Now in the weeks leading up to the event I had cobbled together a schedule of sorts – listing 3-4 activities that I planned to do each day. I wasn’t very successful in keeping to that schedule and looking back I’m amazed at how much free time I must have had to just relax and wander around. But there were several activities that I made sure to prioritize, namely shooting archery and attending parties. And so, my first day at Pennsic was spent on the archery range. I was a Marshal in Training (MiT) at the time for Target Archery, and so my first MiT shift happened at Atlantia’s St. Sebastian’s shoot on Middle Saturday. It was my first time as a Marshal in Training and I remember how much I enjoyed meeting people from around the Knowne World and enabling them to shoot archery and have fun.

The next day was Opening Ceremonies and it was held in the morning that year.
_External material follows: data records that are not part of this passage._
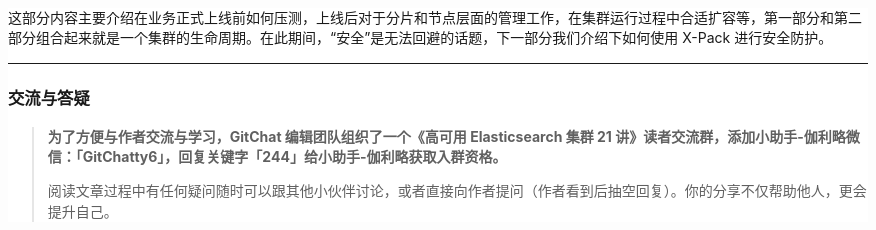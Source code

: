 <p>这部分内容主要介绍在业务正式上线前如何压测，上线后对于分片和节点层面的管理工作，在集群运行过程中合适扩容等，第一部分和第二部分组合起来就是一个集群的生命周期。在此期间，“安全”是无法回避的话题，下一部分我们介绍下如何使用 X-Pack 进行安全防护。</p>
<hr />
<h3 id="-1">交流与答疑</h3>
<blockquote>
  <p><strong>为了方便与作者交流与学习，GitChat 编辑团队组织了一个《高可用 Elasticsearch 集群 21 讲》读者交流群，添加小助手-伽利略微信：「GitChatty6」，回复关键字「244」给小助手-伽利略获取入群资格。</strong></p>
  <p>阅读文章过程中有任何疑问随时可以跟其他小伙伴讨论，或者直接向作者提问（作者看到后抽空回复）。你的分享不仅帮助他人，更会提升自己。</p>
</blockquote></div></article>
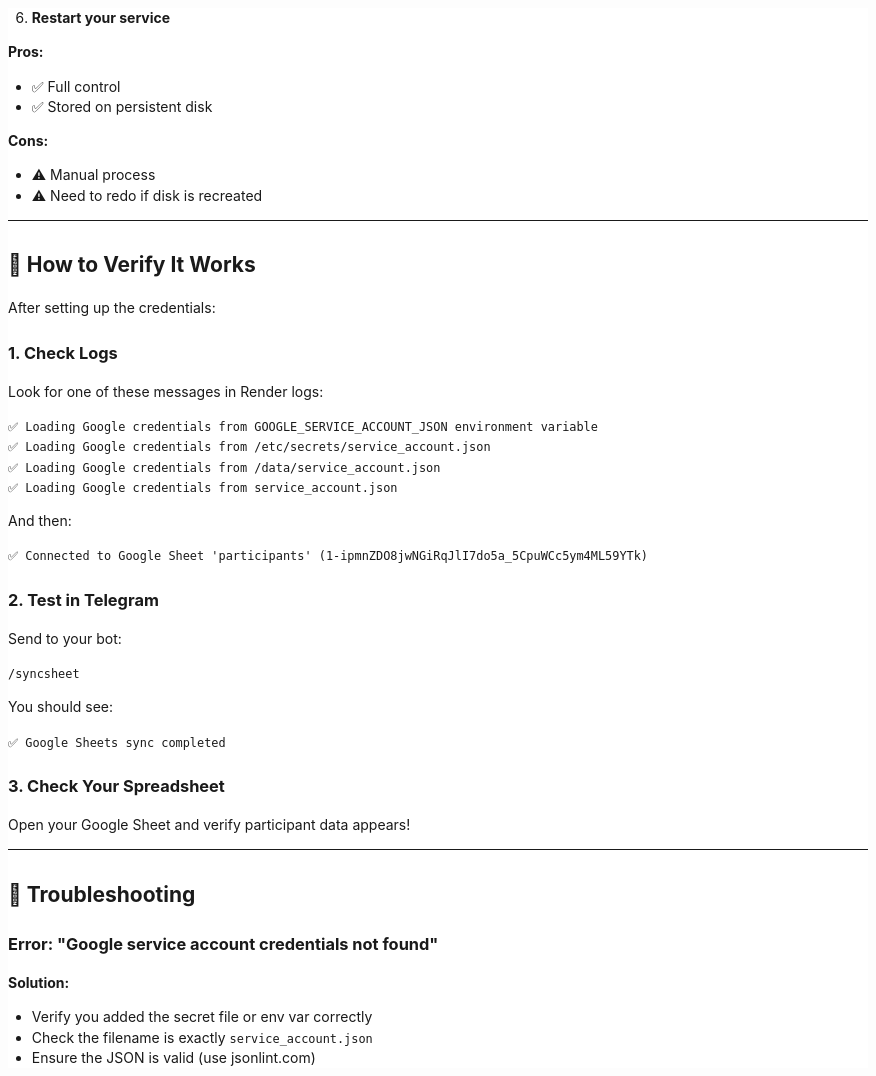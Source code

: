 6. **Restart your service**

**Pros:**
- ✅ Full control
- ✅ Stored on persistent disk

**Cons:**
- ⚠️ Manual process
- ⚠️ Need to redo if disk is recreated

---

## 🧪 How to Verify It Works

After setting up the credentials:

### 1. Check Logs

Look for one of these messages in Render logs:

```
✅ Loading Google credentials from GOOGLE_SERVICE_ACCOUNT_JSON environment variable
✅ Loading Google credentials from /etc/secrets/service_account.json
✅ Loading Google credentials from /data/service_account.json
✅ Loading Google credentials from service_account.json
```

And then:

```
✅ Connected to Google Sheet 'participants' (1-ipmnZDO8jwNGiRqJlI7do5a_5CpuWCc5ym4ML59YTk)
```

### 2. Test in Telegram

Send to your bot:
```
/syncsheet
```

You should see:
```
✅ Google Sheets sync completed
```

### 3. Check Your Spreadsheet

Open your Google Sheet and verify participant data appears!

---

## 🔧 Troubleshooting

### Error: "Google service account credentials not found"

**Solution:**
- Verify you added the secret file or env var correctly
- Check the filename is exactly `service_account.json`
- Ensure the JSON is valid (use jsonlint.com)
I remember I wore a blue polyester dress and by the time the Ceremonies were over, I was SWELTERING. I went back to camp and immediately changed into something made of linen!

The Barony of Ponte Alto during Opening Ceremonies of Pennsic. I’m one of those dark shapes 😂 Photo credit to Baron Naran Numuchi.

Sunday night was the Lowdy Toadie – a party that’s held annually at Casa Bardicci, a reproduction of a 15th century Venetian villa. This night remains one of my favorite SCA memories. There is nothing like Casa Bardicci at night – stepping in to an incredibly realistic Italian villa, filled with torchlight, music, and dance – created one of those “Medieval Moments” that SCAdians all live to experience.

A view of Casa Bardicci from across the lake. Image Courtesy of http://diligentdwarves.blogspot.com/2010/09/pennsic-house-pay-off.html

What I most remember about that night was that two friends of mine – a couple with two small children – had constructed a covered wagon of sorts so that they could bring their kids along at night so as not to leave them unattended in camp. And so the children were brought into the Lowdy Toadie party at Casa Bardicci, asleep in a covered wagon! And they slept peacefully there for hours, despite the music and revelry taking place around them. Another couple with their children sleeping in a similar wagon showed up and joined us. And so we created a “Children Parking Zone” in the courtyard of the Casa. Afterwards, we all helped push the wagon back up that awful hill that lies between the lake and the “Serengeti”, where we were camped that year.

The Monday of War Week was spent on the archery range, shooting war points in order to score for our side of the War that year. I’m sad to say this might be the only year at Pennsic that I managed to complete every war point station! Each year since became busier and busier and while I always made it out to the range to work as a Marshal, I rarely enjoyed shooting for pleasure.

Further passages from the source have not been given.